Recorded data
%%

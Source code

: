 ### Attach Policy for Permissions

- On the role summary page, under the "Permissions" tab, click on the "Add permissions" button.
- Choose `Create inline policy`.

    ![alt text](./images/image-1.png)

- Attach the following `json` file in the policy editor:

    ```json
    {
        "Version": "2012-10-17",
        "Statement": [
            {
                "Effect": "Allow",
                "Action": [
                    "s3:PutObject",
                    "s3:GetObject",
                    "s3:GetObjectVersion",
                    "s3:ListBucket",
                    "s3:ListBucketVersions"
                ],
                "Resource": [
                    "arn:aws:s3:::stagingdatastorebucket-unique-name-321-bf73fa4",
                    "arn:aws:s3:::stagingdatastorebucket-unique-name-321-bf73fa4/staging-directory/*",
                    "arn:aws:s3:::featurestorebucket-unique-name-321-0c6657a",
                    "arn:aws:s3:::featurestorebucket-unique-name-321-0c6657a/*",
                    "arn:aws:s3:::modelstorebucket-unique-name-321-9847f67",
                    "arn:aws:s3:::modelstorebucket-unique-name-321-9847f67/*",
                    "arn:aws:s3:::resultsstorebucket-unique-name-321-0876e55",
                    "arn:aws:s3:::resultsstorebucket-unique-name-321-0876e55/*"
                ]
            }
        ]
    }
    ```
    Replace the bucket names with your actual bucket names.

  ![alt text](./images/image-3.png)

%%
%%

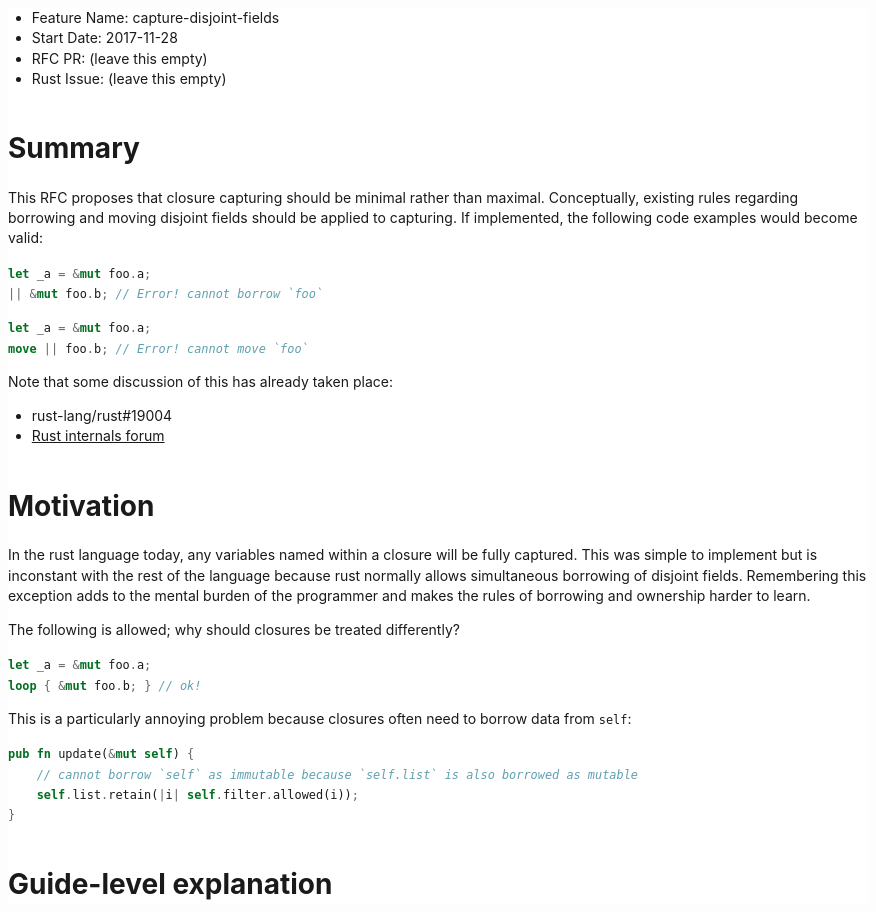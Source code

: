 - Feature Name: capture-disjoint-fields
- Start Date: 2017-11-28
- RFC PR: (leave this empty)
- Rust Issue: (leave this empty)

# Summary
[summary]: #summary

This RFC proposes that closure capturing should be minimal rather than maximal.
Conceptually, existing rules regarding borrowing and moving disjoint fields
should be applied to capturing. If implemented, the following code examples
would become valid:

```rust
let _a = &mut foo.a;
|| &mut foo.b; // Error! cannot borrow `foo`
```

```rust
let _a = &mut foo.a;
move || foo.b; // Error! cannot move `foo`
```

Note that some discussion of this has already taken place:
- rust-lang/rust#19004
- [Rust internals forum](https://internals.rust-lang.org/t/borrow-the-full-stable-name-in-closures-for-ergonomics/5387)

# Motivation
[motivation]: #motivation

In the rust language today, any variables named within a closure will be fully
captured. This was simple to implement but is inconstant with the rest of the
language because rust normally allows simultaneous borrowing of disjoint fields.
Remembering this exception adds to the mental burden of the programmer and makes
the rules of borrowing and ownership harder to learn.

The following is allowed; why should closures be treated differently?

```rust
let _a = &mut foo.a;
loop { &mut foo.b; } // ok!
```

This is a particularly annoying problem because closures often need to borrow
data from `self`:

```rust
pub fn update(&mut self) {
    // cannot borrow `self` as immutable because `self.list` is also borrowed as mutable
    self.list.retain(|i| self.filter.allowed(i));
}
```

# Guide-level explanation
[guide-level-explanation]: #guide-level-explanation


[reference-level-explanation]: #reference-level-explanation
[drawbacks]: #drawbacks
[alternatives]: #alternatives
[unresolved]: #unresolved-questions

%%
%%

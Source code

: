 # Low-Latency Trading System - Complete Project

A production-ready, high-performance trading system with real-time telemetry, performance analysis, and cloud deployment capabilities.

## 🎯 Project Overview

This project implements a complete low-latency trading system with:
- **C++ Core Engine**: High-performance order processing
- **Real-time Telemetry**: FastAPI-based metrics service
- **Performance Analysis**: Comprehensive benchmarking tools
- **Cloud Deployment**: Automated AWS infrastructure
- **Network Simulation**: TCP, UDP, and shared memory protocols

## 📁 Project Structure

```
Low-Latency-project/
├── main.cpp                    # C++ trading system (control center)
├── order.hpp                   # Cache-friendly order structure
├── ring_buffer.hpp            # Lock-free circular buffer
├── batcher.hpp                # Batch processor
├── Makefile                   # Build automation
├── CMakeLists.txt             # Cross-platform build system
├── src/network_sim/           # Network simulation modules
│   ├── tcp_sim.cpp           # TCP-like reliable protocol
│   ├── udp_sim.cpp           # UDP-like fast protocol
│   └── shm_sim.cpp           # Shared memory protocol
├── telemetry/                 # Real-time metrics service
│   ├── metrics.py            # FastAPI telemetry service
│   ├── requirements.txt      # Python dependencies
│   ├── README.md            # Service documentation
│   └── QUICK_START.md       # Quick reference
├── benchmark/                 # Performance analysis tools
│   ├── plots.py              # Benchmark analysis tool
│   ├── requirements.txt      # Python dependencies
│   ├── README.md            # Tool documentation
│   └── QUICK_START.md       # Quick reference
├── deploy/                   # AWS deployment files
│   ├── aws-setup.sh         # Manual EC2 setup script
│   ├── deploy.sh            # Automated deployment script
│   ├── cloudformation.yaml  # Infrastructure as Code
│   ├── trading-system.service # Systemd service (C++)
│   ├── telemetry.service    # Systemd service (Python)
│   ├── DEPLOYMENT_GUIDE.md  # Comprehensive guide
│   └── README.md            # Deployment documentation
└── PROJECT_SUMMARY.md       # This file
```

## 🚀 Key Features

%%

- WORK INSTRUCTION
The word "text" may appear in several lines of the data; count those lines and give only the number.

- EXERCISE RESPONSE
2